Evoluzione del riso tra storia e tradizioni regionali
Il fulcro scientifico dell’incontro è stato rappresentato dalla lezione magistrale tenuta dallo chef Marino Marini, figura autorevole dell’Università dei Sapori. L’esperto ha tracciato un profilo dettagliato sulla diffusione del riso, analizzandone il passaggio dall’Oriente all’Europa nel tardo Medioevo. Sebbene noto già in epoca romana, il cereale trovò la sua reale affermazione agricola grazie alle intuizioni dei Medici e dei Gonzaga. Marini ha spiegato come il triangolo produttivo tra Piemonte, Lombardia ed Emilia Romagna abbia consolidato nel tempo oltre il 90% della produzione nazionale, plasmando anche la cultura popolare attraverso figure iconiche come le mondine, simbolo di un’Italia legata alla terra e al lavoro stagionale.
Sapori medievali nel cuore della città di Assisi
Il legame tra narrazione storica e pratica culinaria si è concretizzato nella degustazione del Bianco Mangiare. Si tratta di un antico tortino che accosta riso, mandorle e pollo, rielaborato appositamente dai docenti dell’Università dei Sapori per richiamare le atmosfere medievali che definiscono l’urbanistica e l’anima di Assisi. Secondo Marini, il recupero di tali ricette nei menu dei ristoranti locali non è solo un atto gastronomico, ma un’operazione culturale necessaria per restituire coerenza storica all’offerta turistica, permettendo ai visitatori di assaporare l’essenza stessa della città di San Francesco attraverso ingredienti dimenticati.
Formazione professionale e coinvolgimento delle scuole
Un ruolo di primo piano è stato affidato ai giovani talenti dell’Istituto Alberghiero di Assisi. La loro partecipazione attiva ha sottolineato l’importanza del ricambio generazionale e della formazione d’eccellenza in un settore che richiede competenze sempre più raffinate. Il passaggio di testimone tra i maestri della cucina e gli studenti rappresenta la garanzia per il mantenimento degli standard qualitativi dell’accoglienza umbra, trasformando la giornata in un momento di orientamento e crescita professionale per chi si prepara a entrare nel mondo del lavoro.

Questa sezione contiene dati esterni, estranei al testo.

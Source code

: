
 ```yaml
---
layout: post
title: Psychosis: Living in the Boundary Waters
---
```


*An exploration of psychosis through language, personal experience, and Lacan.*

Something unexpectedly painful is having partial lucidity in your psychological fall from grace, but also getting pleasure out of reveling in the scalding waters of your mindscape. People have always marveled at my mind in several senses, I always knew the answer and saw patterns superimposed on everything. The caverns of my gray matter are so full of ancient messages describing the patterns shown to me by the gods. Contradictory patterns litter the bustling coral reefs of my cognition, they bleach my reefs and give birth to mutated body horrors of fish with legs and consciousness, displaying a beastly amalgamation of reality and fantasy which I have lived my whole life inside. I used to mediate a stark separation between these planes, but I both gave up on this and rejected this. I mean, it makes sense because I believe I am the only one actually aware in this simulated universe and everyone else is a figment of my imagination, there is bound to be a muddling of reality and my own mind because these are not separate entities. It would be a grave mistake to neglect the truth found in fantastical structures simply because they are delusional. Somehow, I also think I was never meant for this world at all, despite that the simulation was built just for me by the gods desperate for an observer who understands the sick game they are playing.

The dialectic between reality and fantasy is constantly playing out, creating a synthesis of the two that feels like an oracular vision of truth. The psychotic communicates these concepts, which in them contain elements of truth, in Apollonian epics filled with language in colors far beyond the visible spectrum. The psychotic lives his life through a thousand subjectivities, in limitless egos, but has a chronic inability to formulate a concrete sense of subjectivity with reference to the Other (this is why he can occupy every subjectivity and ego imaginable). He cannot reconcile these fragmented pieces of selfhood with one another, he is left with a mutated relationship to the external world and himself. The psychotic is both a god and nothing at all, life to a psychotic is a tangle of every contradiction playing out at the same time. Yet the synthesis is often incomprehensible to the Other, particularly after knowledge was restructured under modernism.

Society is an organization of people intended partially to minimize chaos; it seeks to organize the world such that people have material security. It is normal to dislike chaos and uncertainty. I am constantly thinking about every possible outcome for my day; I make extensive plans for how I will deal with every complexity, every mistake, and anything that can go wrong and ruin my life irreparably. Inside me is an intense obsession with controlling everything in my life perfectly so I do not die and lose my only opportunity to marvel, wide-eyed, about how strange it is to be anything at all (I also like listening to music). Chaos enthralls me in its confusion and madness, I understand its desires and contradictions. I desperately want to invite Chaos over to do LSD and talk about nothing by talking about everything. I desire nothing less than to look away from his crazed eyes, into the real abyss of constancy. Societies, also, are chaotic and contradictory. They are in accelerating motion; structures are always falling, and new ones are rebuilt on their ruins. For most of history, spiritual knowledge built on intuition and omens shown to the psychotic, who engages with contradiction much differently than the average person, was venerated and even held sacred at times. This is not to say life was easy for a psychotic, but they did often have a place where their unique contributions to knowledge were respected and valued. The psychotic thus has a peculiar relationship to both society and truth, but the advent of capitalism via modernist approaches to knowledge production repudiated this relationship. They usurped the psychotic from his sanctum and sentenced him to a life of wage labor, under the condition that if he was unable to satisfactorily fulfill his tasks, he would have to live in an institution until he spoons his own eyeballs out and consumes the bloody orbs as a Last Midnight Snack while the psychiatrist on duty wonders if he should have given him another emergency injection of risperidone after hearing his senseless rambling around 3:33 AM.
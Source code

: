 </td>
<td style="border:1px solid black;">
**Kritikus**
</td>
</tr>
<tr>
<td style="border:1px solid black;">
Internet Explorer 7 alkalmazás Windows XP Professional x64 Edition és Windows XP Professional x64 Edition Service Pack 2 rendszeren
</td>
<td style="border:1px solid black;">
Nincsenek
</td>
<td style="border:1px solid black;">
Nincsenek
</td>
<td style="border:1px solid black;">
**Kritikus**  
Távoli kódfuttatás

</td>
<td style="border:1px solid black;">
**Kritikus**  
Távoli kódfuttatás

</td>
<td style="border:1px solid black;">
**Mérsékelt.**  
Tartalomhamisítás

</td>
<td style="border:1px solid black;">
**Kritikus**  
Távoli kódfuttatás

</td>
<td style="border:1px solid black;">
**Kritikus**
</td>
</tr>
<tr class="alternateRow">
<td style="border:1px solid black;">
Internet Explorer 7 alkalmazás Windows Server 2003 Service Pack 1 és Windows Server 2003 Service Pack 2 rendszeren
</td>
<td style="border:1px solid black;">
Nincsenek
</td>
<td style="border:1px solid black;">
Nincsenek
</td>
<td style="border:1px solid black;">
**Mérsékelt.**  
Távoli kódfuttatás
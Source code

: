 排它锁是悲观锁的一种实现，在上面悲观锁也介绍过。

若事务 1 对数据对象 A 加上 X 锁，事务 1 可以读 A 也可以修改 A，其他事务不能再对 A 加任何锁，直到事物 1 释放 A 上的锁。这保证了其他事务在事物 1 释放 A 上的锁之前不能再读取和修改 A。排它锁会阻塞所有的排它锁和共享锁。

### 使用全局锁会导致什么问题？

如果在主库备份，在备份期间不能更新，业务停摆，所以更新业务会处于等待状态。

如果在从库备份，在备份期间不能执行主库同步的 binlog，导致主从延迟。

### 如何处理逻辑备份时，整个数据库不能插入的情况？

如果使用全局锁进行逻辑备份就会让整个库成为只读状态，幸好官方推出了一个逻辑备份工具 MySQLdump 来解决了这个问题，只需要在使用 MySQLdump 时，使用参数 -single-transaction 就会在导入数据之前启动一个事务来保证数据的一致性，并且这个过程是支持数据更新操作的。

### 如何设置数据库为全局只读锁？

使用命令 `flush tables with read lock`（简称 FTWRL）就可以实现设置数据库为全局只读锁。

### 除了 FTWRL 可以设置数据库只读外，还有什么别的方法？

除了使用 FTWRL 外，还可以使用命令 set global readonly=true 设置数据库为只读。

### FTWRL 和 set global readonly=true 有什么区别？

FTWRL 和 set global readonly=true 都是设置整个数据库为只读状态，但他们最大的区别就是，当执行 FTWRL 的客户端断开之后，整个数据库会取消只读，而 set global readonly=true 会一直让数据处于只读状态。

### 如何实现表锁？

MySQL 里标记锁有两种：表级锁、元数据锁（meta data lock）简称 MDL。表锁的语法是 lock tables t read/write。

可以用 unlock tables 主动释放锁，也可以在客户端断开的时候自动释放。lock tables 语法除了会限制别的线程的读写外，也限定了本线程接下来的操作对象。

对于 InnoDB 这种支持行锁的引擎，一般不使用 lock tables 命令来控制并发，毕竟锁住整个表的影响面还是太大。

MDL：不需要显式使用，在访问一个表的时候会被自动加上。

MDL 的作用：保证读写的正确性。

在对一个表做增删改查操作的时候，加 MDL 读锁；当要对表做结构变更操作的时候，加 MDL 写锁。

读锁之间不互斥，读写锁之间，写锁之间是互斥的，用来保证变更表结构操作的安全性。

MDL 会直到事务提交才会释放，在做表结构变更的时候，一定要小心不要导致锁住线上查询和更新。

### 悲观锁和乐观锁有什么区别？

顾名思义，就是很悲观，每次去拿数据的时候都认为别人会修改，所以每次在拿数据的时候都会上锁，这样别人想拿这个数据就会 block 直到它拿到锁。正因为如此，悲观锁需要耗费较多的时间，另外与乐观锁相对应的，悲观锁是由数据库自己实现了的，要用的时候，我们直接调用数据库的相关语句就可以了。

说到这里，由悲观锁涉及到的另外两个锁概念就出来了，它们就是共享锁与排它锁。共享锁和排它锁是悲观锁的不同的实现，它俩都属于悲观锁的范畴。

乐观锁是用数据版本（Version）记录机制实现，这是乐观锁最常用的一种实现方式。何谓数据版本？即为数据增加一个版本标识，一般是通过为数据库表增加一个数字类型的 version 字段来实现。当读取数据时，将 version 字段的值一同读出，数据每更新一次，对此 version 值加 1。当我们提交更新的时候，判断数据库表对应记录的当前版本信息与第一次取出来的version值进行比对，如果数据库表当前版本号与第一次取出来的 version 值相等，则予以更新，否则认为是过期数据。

Percorsi del gusto diffusi nel territorio umbro
Le celebrazioni non si esauriscono nella giornata inaugurale ma proseguono fino al 16 maggio attraverso un’iniziativa che coinvolge direttamente i ristoratori della zona. Numerosi locali, facilmente individuabili grazie a una specifica identità visiva, offriranno interpretazioni creative del riso, eletto a ingrediente simbolo del 2026. In collaborazione con la Strada dei Vini del Cantico, i clienti potranno beneficiare di piccoli assaggi tematici e calici di vino selezionati, creando un itinerario del gusto che attraversa le vie principali, da via San Francesco a Corso Mazzini, valorizzando le eccellenze vitivinicole locali in sinergia con la ristorazione di qualità.